M. Warner Losh imp at bsdimp.com
Thu May 25 13:13:38 PDT 2006


In message: <4476036F.4090302 at centtech.com>
            Eric Anderson <anderson at centtech.com> writes:
: Poul-Henning Kamp wrote:
: > In message <4475EFC1.1020504 at nortel.com>, "Andrew Atrens" writes:
: > 
: >>>> Said kernel would have a low level driver that makes plain
: >>>> old flash chips look (and behave) like a disk. It would support
: >>>> wear-levelling, [...]
: >>>>
: >>>> Then you could throw FFS on top of that.
: >>> This is exactly what you do not want to do.
: >>>
: >>> You want to write a flash friendly filesystem which knows what
: >>> a flash is, and which does the wear levelling internally.
: >>>
: >>> The reason Flash Adaptation Layers came about in the first place
: >>> is that W95 didn't support anything but FAT.
: >> Hmm. I was thinking about partitioning the problem actually. Make flash
: >> look like a disk and then you can put any filesystem on it that you
: >> want.
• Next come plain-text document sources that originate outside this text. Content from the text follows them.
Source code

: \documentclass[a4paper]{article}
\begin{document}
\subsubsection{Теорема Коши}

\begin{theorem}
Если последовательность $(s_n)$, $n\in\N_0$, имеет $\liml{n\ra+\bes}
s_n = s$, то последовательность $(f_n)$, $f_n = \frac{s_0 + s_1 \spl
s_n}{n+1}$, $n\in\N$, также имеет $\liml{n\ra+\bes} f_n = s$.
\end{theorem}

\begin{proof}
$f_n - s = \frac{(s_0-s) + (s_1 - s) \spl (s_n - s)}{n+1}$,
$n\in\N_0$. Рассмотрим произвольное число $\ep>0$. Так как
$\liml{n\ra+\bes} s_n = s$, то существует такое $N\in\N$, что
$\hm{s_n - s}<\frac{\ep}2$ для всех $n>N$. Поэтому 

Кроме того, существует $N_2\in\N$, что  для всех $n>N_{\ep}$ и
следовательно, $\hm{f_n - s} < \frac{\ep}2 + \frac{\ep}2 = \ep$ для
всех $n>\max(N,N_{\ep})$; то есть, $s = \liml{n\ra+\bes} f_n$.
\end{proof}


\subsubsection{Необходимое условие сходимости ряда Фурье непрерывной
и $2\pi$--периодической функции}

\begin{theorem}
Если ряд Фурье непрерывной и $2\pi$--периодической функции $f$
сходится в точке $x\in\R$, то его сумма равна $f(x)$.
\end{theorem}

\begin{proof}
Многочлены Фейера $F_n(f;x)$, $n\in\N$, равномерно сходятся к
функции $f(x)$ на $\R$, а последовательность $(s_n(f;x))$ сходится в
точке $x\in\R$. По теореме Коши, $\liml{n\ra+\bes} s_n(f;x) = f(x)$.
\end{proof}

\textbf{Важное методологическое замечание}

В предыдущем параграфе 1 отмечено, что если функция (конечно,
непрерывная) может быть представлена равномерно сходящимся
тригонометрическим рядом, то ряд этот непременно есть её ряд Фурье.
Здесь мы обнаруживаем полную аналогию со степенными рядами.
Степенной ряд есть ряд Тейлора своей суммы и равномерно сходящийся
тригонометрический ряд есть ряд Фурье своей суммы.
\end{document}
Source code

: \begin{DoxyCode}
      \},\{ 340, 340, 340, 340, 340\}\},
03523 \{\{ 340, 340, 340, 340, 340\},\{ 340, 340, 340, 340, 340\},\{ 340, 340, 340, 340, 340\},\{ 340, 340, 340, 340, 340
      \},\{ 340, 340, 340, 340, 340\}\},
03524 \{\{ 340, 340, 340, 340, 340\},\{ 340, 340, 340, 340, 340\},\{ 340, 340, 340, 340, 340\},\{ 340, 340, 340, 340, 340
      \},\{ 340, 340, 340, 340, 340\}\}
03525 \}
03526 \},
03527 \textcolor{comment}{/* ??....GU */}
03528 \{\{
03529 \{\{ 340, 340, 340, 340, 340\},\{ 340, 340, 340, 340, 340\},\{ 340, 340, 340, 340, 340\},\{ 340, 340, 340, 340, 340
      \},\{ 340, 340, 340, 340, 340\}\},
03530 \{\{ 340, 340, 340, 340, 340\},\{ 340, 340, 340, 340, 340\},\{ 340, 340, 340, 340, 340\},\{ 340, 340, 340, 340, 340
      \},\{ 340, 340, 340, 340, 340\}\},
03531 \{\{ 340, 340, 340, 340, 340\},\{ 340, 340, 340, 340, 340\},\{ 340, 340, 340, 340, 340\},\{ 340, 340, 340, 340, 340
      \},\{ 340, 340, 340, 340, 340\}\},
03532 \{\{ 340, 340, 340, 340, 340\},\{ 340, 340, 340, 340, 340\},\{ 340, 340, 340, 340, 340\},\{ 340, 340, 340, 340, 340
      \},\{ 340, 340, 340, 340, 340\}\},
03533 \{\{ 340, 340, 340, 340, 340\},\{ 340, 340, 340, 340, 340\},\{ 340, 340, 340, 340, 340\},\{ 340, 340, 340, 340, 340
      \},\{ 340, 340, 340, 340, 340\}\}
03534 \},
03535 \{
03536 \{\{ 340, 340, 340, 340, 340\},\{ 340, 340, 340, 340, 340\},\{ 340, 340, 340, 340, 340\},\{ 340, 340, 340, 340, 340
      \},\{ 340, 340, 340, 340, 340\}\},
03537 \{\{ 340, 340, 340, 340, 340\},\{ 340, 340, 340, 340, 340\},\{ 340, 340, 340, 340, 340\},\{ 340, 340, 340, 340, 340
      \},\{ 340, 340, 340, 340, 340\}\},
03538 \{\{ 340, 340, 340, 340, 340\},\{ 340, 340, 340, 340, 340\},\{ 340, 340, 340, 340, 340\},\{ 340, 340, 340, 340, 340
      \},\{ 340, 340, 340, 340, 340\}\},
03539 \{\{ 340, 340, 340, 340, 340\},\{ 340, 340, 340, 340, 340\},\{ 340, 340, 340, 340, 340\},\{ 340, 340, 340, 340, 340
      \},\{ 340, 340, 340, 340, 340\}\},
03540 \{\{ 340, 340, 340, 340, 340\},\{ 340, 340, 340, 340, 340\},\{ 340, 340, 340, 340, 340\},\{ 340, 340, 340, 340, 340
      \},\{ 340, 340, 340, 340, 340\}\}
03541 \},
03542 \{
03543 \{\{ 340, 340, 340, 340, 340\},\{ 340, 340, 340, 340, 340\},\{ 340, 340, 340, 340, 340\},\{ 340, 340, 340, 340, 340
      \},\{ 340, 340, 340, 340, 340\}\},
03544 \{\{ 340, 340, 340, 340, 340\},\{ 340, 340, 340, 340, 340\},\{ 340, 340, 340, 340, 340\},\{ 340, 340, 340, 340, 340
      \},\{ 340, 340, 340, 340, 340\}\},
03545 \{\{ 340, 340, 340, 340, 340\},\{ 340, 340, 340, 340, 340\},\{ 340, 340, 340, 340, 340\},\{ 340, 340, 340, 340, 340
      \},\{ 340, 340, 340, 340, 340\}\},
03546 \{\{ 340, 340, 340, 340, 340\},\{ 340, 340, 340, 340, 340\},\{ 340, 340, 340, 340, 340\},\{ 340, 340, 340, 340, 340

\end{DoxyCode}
Seems a heck of a lot simpler .. and I'm not sure if I see any
: >> drawbacks to doing it that way ...
: > 
: > The main one is that the flash adaptation layer does not have the
: > full information to work with for deciding wear-leveling decisions
: > and the filesystem has no idea what the optimal block allocation
: > strategy is for the flash device.
: > 
: > Flash devices have no seek time penalty, and therefore the block
: > allocation should focus on wear-leveling rather than seek time
: > optimization.
: > 
: 
: This sounds like an awefuly fun project to me.  Is anyone (PHK?) willing 
: to help me with some of the FreeBSD kernel related issues?  If so, I'd 
: like to work on this.

I can help.  I don't suffer from the NDA issues that phk has.